→ **REQUIRED ACTION**: Your task is to find every line in the records that holds the string "games" and copy it.

Stored data entries

━━━━━━━━━━━━━━━━

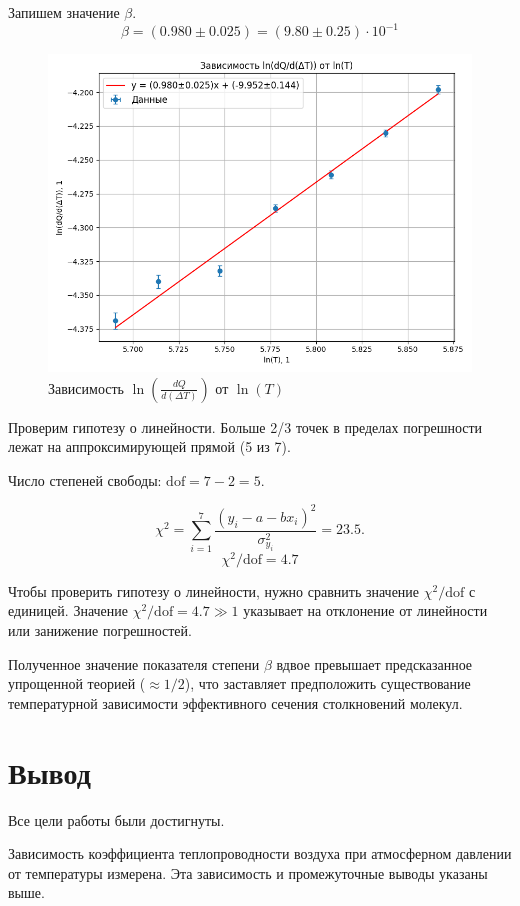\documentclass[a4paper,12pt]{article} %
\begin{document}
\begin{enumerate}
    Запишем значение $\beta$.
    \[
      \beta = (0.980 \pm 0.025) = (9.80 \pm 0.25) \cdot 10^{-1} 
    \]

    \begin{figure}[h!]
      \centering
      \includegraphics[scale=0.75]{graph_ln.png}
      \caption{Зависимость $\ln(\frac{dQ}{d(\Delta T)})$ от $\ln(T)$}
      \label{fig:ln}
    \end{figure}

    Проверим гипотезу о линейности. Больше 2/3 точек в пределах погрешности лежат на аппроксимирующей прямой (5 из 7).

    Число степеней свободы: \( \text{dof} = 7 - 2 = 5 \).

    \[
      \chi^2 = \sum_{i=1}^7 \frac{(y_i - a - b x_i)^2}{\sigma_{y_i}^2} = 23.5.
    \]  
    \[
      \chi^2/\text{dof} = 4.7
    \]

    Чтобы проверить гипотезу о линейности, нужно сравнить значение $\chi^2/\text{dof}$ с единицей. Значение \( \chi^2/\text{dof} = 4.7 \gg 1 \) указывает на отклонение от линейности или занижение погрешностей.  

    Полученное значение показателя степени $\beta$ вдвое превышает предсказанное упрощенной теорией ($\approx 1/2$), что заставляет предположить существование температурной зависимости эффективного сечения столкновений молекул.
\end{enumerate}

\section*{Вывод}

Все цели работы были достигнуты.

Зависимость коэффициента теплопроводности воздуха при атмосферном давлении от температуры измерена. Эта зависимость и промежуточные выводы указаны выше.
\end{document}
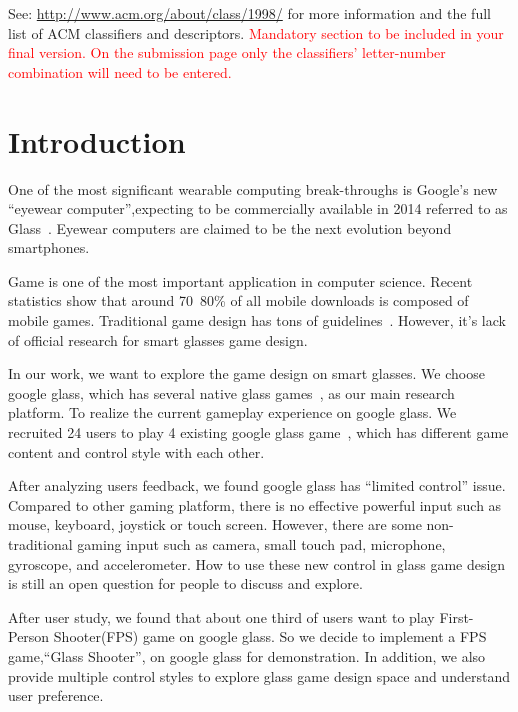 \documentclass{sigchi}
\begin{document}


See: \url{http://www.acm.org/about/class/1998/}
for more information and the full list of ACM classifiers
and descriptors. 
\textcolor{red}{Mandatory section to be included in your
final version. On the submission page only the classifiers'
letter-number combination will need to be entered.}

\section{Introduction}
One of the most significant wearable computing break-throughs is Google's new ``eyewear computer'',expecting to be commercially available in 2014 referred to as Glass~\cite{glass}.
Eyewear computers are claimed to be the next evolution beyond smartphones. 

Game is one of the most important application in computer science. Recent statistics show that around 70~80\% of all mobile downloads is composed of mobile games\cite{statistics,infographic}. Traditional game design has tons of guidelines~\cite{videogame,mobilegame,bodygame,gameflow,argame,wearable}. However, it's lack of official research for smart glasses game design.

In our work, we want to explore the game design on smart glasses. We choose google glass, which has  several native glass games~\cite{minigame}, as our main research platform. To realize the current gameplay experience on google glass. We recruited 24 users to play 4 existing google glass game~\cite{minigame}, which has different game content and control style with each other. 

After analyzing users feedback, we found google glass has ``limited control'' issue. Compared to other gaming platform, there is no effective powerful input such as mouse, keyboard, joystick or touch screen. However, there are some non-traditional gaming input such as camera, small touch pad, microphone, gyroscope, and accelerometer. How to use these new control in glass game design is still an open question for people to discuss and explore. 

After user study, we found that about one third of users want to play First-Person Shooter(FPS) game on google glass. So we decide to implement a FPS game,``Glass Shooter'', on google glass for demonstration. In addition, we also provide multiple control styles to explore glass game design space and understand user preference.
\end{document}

━━━━━━━━━━━━━━━━

→ **RESPONSE FOR THIS EXERCISE**:
Game is one of the most important application in computer science. Recent statistics show that around 70~80\% of all mobile downloads is composed of mobile games\cite{statistics,infographic}. Traditional game design has tons of guidelines~\cite{videogame,mobilegame,bodygame,gameflow,argame,wearable}. However, it's lack of official research for smart glasses game design.
In our work, we want to explore the game design on smart glasses. We choose google glass, which has  several native glass games~\cite{minigame}, as our main research platform. To realize the current gameplay experience on google glass. We recruited 24 users to play 4 existing google glass game~\cite{minigame}, which has different game content and control style with each other. 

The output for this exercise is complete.